Hij had geen idee hoeveel die vraag voor haar betekende. ‘O ja. Ik wíl graag voor je spelen.’
‘Moet ik in die stoel daar gaan zitten?’
‘Niet als je dat niet wilt,’ antwoordde ze onzeker. Wilde hij blijven staan?
Haar onuitgesproken vraag werd beantwoord toen hij naast haar op de pianobank neerzonk.
‘Niet boos worden als ik fouten maak, hè?
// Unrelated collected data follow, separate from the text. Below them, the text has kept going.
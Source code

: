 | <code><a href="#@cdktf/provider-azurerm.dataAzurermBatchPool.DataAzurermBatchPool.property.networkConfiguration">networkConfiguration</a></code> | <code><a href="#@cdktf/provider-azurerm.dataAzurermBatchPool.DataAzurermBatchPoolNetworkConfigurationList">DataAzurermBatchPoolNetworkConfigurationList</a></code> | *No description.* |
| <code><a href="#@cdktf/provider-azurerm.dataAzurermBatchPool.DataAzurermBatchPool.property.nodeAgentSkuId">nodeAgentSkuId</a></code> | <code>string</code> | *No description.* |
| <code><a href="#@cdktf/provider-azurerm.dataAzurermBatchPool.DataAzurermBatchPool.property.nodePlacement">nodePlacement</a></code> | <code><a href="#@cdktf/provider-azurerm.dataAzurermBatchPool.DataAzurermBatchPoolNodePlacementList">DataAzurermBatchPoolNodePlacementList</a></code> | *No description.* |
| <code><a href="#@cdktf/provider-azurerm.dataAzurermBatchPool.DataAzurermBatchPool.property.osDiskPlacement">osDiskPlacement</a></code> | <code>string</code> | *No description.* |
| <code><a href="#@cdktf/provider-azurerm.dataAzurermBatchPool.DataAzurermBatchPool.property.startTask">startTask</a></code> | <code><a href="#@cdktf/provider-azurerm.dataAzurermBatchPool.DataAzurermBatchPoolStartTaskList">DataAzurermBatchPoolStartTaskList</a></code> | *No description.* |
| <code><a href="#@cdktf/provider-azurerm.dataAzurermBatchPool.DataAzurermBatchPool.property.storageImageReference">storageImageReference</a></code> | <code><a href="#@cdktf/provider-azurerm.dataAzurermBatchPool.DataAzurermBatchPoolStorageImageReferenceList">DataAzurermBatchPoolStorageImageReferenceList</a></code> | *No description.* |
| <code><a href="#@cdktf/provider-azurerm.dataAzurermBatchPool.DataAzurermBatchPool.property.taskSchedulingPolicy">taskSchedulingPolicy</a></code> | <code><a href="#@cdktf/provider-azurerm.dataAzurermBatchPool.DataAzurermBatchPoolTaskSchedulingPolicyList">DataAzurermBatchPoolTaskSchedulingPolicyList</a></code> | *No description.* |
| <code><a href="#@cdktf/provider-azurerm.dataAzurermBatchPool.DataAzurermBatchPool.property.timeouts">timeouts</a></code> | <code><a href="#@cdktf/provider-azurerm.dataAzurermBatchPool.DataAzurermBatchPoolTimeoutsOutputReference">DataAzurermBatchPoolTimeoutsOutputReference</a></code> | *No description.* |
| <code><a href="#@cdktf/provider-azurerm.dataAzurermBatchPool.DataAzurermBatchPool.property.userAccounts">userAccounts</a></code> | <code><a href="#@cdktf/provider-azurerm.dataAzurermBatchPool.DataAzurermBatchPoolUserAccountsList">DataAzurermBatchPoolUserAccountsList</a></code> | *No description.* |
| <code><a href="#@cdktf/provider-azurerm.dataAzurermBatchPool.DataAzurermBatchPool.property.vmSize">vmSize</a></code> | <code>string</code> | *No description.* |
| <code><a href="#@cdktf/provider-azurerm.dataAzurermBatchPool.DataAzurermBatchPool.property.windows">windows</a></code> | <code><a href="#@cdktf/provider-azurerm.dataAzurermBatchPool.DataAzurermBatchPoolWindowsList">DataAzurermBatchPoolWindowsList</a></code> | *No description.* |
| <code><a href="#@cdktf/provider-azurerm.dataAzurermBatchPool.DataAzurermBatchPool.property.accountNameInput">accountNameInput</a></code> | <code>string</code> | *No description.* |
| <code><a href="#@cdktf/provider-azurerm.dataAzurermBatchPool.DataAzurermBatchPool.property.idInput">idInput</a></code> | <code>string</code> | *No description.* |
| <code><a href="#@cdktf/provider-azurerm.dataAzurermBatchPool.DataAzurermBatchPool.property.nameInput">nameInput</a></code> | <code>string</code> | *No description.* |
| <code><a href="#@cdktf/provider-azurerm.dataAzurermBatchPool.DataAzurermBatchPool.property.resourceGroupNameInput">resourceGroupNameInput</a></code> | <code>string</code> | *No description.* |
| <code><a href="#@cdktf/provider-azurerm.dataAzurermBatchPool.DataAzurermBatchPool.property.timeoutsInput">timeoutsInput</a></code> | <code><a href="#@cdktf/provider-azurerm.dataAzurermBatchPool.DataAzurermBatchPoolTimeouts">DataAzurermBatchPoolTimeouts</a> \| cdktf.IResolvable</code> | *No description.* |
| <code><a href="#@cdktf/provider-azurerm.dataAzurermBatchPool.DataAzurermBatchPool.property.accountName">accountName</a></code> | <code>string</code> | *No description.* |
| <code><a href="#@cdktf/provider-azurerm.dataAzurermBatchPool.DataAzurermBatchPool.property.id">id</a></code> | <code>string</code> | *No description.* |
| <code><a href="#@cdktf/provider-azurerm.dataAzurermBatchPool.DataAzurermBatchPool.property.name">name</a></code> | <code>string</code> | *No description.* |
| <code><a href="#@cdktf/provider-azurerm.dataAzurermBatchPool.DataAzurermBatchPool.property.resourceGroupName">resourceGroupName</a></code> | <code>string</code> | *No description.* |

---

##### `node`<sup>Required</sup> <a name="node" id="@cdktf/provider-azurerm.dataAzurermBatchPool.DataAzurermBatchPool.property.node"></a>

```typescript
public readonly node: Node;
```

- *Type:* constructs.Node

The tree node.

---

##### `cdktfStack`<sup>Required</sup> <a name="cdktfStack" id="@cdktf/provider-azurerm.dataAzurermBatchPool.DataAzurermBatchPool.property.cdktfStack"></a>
Je nabijheid leidt me nogal af,’ bekende ze met een glimlach.
‘Dan staan we quitte.’
‘Leid ik jou dan ook af?’
‘Of je ver weg bent of dichtbij, ja, je leidt me absoluut af.’ Het leek hem zelf te verbazen.
Daar ging ze liever niet op in, hoewel het haar ook flink verbaasde. In plaats daarvan begon ze te spelen, een oud orkestraal nummer dat heel romantisch klonk op de piano. Althans, dat vond zij altijd.
Hij luisterde er even zwijgend naar, waarna hij glimlachend opmerkte: ‘Dit vind ik mooi, al herken ik de melodie niet.’